The Wood
Director: Rick Famuyiwa
Cast: Omar Epps, Sean Nelson, Taye Diggs, Richard T. Jones, Malinda Williams, De'aundre Bonds, Sanaa Lathan, LisaRaye
(Paramount, 1999) Rated: R
by Cynthia Fuchs
PopMatters Film and TV Editor

Playing the Wood

During opening week for The Wood, MTV ran a game show based on the movie — or more precisely, based on promoting the movie, as it was an MTV production. The game show was called "Playing the Wood," all sexual innuendoes fully intended, and the premise was that contestants revealed past embarrassments pertaining to sexual activities, displays, and desires, fulfilled and not. The girls wore bikinis and big fat platforms, the boys wore trunks, and MTV VJ Ananda Lewis asked questions while in-house audience members squealed and tittered at various humiliations, presumably modeling behavior for those of us watching at home.

At intermittent points during the game, bare-tummied Ananda cut to another location where The Wood cast members Omar Epps, Taye Diggs, and Richard T. Jones came up with stories about their own real life romantic embarrassments or on-set hijinks. Relaxing with drinks and wearing designer summer-white outfits, the young-hunky stars looked predictably beguiling and routine, stars being trotted out to pitch their product. When they talked about the movie, you got to see clips, usually involving them.

That the clips tended to show Diggs, Epps, and Jones, is significant with regard to MTV's commercial savvy, because in fact the film itself is less focused on them than on their characters as they appeared in the '80s, that is, their characters as high school students, when they are played by three other actors, Trent Cameron, Sean Nelson, and Duane Finley, respectively.
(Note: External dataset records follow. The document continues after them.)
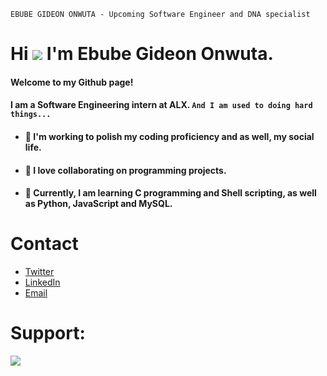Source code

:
 ```
EBUBE GIDEON ONWUTA - Upcoming Software Engineer and DNA specialist
```
# Hi  ![](https://user-images.githubusercontent.com/18350557/176309783-0785949b-9127-417c-8b55-ab5a4333674e.gif) I'm Ebube Gideon Onwuta.

#### Welcome to my Github page!
#### I am a Software Engineering intern at ALX. `And I am used to doing hard things...`

- #### 🔭 I'm working to polish my coding proficiency and as well, my social life.
- #### 👯 I love collaborating on programming projects.
- #### 🧠  Currently, I am learning C programming and Shell scripting, as well as Python, JavaScript and MySQL.

# Contact 
* [Twitter](https://twitter.com/EbubeStar)
* [LinkedIn](https://linkedin.com/in/ebubeonwuta)
* [Email](mailto:onwutaebubegideon1555@gmail.com)

# Support:
<a href="https://www.buymeacoffee.com/onwutaebube"><img src="https://img.buymeacoffee.com/button-api/?text=Support this talent&emoji=✨&slug=onwutaebube&button_colour=FFDD00&font_colour=000000&font_family=Cookie&outline_colour=000000&coffee_colour=ffffff" /></a>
Apparently, it has been determined that the prudent promotional strategy is to overlook the kids and sell the young-hunks. This suggests that the film's audience would be people remembering the '80s as the time of their own youth, an idea underlined by the introduction of each extended flashback with an appropriately nostalgia-inducing 45 on a turntable. It also suggests that the MTV appeal — to young people who might be more interested in Taye Diggs' beautiful abs than some relatively ancient tune — is a stretch.

The present-day story involves basic boy-bonding. In Inglewood California, Mike (Epps) and Slim (Jones) are sent by parental types to retrieve their homeboy Roland (Diggs) on his wedding day. Seems that Roland is afraid to commit to his lovely bride-to-be Lisa (LisaRaye, last seen in Ice Cube's The Players Club) and has gone on a bender. As the three engage in sober-up strategies (coffee, pizza, dry-cleaning to remove vomit from their wedding suits), they reminisce. And so the plot spins.
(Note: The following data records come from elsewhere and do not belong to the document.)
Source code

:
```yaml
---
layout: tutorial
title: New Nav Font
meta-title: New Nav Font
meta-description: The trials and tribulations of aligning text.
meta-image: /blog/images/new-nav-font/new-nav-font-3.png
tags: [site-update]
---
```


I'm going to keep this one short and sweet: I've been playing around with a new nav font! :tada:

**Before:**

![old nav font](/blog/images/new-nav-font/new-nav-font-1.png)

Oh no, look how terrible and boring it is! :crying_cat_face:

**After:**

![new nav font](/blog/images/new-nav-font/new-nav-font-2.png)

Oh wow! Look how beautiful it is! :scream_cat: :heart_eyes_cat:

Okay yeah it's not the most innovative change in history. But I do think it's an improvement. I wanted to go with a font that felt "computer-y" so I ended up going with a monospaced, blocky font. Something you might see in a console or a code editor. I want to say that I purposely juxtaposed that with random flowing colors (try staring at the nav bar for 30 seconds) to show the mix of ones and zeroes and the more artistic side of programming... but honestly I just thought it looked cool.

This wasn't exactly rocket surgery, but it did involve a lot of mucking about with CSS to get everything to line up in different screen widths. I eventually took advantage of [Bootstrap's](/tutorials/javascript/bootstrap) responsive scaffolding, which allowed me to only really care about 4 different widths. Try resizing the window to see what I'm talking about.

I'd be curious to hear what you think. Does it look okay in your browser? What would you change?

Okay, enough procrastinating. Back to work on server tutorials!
The high school adventures have to do with sex, of course, as the boys figure out how to imagine it, ask for it, and get it. Young Mike (Nelson, who is excellent, extending the promise he showed starring in Fresh in 1995) has a crush on Alicia (young version played by Malinda Williams, present day version by Sanaa Lathan). His efforts to get next to her are repeatedly thwarted by various, formulaic factors, such as their mutually exclusive social situations (he's a bit of a geek, she's the school beauty queen), her unattainableness (her brother Stacey is a serious gangbanger, played by De'Aundre Bonds) and his general awkwardness (his mom and sister catch him as he practices dancing and making out with a raggedy old teddy bear: childhood meets adolescence, with the customary embarrassments).

Mike does win Alicia over, however, with his persistence and emerging charm. And this would seem to be The Wood's central aim, to show an alternative homeboyness, one in which he rolls with his crew, doesn't shoot anyone, and gets the nice girl, as well as one less unusual than viewers of 'hood movies might guess. Written and directed by Rick Famuyiwa, based on a story by Todd Boyd — and combining their own high school memories — the movie treats Mike's coming-of-age escapades gently, with humor and compassion, no bad-boy climaxes, no profound lesson to be found in street violence (though the knowledge of its existence and costs certainly hangs round the edges of what you see here).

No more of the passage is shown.